*** Opening of MATERIAL TO PROCESS ***
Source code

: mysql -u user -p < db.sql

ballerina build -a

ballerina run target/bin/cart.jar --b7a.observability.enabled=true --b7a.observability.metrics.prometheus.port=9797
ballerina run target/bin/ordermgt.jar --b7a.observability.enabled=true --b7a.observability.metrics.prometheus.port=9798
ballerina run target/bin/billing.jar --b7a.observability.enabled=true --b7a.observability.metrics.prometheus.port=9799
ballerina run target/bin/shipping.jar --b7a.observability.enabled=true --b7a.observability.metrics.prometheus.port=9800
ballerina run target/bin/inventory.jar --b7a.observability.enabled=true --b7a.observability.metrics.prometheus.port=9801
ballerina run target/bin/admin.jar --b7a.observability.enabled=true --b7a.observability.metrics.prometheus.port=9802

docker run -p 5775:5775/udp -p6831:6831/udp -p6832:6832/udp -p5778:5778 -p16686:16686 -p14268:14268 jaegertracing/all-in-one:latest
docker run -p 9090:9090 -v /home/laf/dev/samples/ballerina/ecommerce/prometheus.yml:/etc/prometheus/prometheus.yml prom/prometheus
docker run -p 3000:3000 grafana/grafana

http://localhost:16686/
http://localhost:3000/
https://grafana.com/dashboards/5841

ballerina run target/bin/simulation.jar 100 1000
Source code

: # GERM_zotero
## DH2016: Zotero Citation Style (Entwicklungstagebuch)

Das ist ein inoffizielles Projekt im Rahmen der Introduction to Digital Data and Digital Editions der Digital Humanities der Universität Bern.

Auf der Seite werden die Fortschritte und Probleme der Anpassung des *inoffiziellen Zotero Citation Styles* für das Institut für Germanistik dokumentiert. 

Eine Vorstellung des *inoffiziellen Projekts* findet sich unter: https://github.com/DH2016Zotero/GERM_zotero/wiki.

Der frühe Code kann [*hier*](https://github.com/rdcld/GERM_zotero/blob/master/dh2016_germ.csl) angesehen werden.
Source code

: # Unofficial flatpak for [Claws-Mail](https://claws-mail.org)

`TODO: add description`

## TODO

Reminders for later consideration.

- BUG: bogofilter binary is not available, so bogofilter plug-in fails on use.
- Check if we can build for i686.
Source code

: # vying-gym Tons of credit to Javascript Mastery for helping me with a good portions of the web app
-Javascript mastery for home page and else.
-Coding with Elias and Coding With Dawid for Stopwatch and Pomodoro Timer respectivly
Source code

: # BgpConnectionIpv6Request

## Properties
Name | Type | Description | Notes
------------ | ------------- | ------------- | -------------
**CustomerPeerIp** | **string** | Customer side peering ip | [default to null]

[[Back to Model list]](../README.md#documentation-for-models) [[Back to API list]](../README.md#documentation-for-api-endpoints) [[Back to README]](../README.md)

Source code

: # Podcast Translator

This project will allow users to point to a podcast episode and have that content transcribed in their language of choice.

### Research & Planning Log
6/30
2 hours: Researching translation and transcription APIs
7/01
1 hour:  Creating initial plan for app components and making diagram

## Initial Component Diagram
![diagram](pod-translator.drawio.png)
*** Close of MATERIAL TO PROCESS ***
WORK ORDER:
Repeat the entries. Keep each one exactly as written.

ANSWER TO THE EXERCISE:
Source code

: mysql -u user -p < db.sql

ballerina build -a

ballerina run target/bin/cart.jar --b7a.observability.enabled=true --b7a.observability.metrics.prometheus.port=9797
ballerina run target/bin/ordermgt.jar --b7a.observability.enabled=true --b7a.observability.metrics.prometheus.port=9798
ballerina run target/bin/billing.jar --b7a.observability.enabled=true --b7a.observability.metrics.prometheus.port=9799
ballerina run target/bin/shipping.jar --b7a.observability.enabled=true --b7a.observability.metrics.prometheus.port=9800
ballerina run target/bin/inventory.jar --b7a.observability.enabled=true --b7a.observability.metrics.prometheus.port=9801
ballerina run target/bin/admin.jar --b7a.observability.enabled=true --b7a.observability.metrics.prometheus.port=9802

docker run -p 5775:5775/udp -p6831:6831/udp -p6832:6832/udp -p5778:5778 -p16686:16686 -p14268:14268 jaegertracing/all-in-one:latest
docker run -p 9090:9090 -v /home/laf/dev/samples/ballerina/ecommerce/prometheus.yml:/etc/prometheus/prometheus.yml prom/prometheus
docker run -p 3000:3000 grafana/grafana

http://localhost:16686/
http://localhost:3000/
https://grafana.com/dashboards/5841

ballerina run target/bin/simulation.jar 100 1000
Source code

: # GERM_zotero
## DH2016: Zotero Citation Style (Entwicklungstagebuch)

Das ist ein inoffizielles Projekt im Rahmen der Introduction to Digital Data and Digital Editions der Digital Humanities der Universität Bern.

Auf der Seite werden die Fortschritte und Probleme der Anpassung des *inoffiziellen Zotero Citation Styles* für das Institut für Germanistik dokumentiert. 

Eine Vorstellung des *inoffiziellen Projekts* findet sich unter: https://github.com/DH2016Zotero/GERM_zotero/wiki.

Der frühe Code kann [*hier*](https://github.com/rdcld/GERM_zotero/blob/master/dh2016_germ.csl) angesehen werden.
Source code

: # Unofficial flatpak for [Claws-Mail](https://claws-mail.org)

`TODO: add description`

## TODO

Reminders for later consideration.

- BUG: bogofilter binary is not available, so bogofilter plug-in fails on use.
- Check if we can build for i686.
Source code

: # vying-gym Tons of credit to Javascript Mastery for helping me with a good portions of the web app
-Javascript mastery for home page and else.
-Coding with Elias and Coding With Dawid for Stopwatch and Pomodoro Timer respectivly
Source code

: # BgpConnectionIpv6Request

## Properties
Name | Type | Description | Notes
------------ | ------------- | ------------- | -------------
**CustomerPeerIp** | **string** | Customer side peering ip | [default to null]

[[Back to Model list]](../README.md#documentation-for-models) [[Back to API list]](../README.md#documentation-for-api-endpoints) [[Back to README]](../README.md)

Source code

: # Podcast Translator

This project will allow users to point to a podcast episode and have that content transcribed in their language of choice.

### Research & Planning Log
6/30
2 hours: Researching translation and transcription APIs
7/01
1 hour:  Creating initial plan for app components and making diagram

## Initial Component Diagram
![diagram](pod-translator.drawio.png)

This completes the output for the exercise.